Tangan kananku terus menggenggam pistol dengan kuat, sementara otak ku sama
sekali tidak bisa berfikir. Lari? Itu ide gila, hanya akan sia-sia.
“maaf”ucap
Simon di sampingku. Aku mengernyit tak mengerti maksud ucapannya.
“maafkan
aku” ulangnya sekali lagi.
Dan sedetik kemudian, dia mengarahkan pistol dan
menembak dirinya sendiri. Cengkraman tangan Simon memudar, ia jatuh begitu saja
dengan darah yang terus mengalir. Meninggalkan aku yang terbelalak kaget,tidak
percaya akan apa yang ia lakukan. Seharunya aku tidak mempercayainya. Dia
pengecut! Tubuhku semakin bergetar saat sekelompok orang itu mendekat, jarak
kami hanya terpaut sekitar 5 meter.
“ya tuhan,tolong selamatkan aku… aku mohon
selamatkan aku, selamatkan aku tolonglah…”pintaku seraya memejamkan mata,tidak
berani menatap ke depannya,terlalu mengerikan. “aku mohon, selamatkan
aku”ucapku sungguh-sungguh.
“NICOLE!
APA YANG KAU LAKUKAN?KENAPA KAU TIDUR DI KELAS LAGI?!KENAPA KAMU TIDAK DISIPLIN
SEKALI??? Temui ibu di kantor guru nanti!!” teriak seseorang mengagetkanku dan
sukses membuatku terbangun
“ya ampun!jadi
tadi hanya mimpi? Syukurlah….. haha” ujarku pelan sambil terus menghela nafas.
Sementara guru matematika ku tengah melotot ke arahku, ini mungkin keempat
kalinya aku tertangkap basah tidur di kelas dan point ku harus di kurangi lagi.

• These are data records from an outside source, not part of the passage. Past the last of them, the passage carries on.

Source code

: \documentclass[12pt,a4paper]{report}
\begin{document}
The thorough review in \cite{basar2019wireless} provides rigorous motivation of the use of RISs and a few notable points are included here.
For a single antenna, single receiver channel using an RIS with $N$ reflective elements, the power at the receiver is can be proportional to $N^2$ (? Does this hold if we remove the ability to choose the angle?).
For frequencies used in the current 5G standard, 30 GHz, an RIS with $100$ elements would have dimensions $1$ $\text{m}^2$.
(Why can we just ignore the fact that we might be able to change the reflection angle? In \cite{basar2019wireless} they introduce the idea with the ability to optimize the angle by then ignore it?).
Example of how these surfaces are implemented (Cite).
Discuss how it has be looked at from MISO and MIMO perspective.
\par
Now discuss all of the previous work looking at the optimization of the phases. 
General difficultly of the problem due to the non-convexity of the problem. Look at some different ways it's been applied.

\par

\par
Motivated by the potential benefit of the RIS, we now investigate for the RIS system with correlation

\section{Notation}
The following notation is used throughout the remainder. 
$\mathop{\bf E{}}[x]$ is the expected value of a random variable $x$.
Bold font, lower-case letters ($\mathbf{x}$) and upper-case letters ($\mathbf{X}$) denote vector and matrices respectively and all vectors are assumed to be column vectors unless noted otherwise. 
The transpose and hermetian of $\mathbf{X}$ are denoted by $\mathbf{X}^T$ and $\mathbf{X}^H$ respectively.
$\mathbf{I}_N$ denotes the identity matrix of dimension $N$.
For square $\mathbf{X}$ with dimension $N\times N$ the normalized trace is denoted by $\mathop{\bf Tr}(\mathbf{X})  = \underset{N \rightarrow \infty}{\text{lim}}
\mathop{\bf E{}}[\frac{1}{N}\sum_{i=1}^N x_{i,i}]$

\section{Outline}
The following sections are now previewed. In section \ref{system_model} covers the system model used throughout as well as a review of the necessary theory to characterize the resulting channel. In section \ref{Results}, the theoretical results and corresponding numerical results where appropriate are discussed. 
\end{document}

Tapi, itu lebih baik daripada harus bertemu dengan Martin O’llern dan anak
buahnya. Aku tersenyum lebar menatap guruku, tidak menghiraukan tatapan tajam
darinya. Sementara seluruh siswa tertawa terbahak-bahak.
“aku mohon
selamatkan aku, selamatkan aku tolonglah” ucap seseorang di belakangku,meniru
kata-kata ku saat bermimpi tadi. Wajahku langsung berubah masam saat mendapati
kelas semakin berisik, para siswa tertawa semakin kencang. “kalian
semua!diamlah! kita lanjutkan pelajaran”
Tokk..
tokk..
Terdengar
suara ketukan dari luar. Kami semua terdiam melihat siapa yang datang. “pak
kepala sekolah, ada apa ya?” tanya guru matematika ku bingung mendapati kepala
sekolah berdiri di depan kelas. “anak-anak hari ini akan ada wali kelas baru. Ayo
masuk” ujar kepala sekolah sambil menengok ke luar ruangan sambil menggerakkan
tangannya, isyarat agar orang itu masuk.
“Simon?!”
pekikku kaget. Cukup pelan tapi bisa terdengar oleh teman sebangkuku. Aku
melongo tidak percaya akan siapa yang ada di depan kelasku. Aku menatapnya dari
ujung kaki sampai kepalanya, mungkin hanya mirip, ucapku dalam hati. Tapi aku
merasa dia benar-benar..
“selamat pagi semua. Nama saya Simon Quenti,
saya harap kalian bisa menerima saya dengan baik” ujarnya seraya membungkuk dan
tersenyum ramah pada semua siswa.
“dia?
Laki-laki itu memang simon…. Bagaimana bisa” teriakku dalam hati. Aku
membulatkan mataku, kaget saat ia tengah tersenyum ke arah ku? “apa-apaan ini?”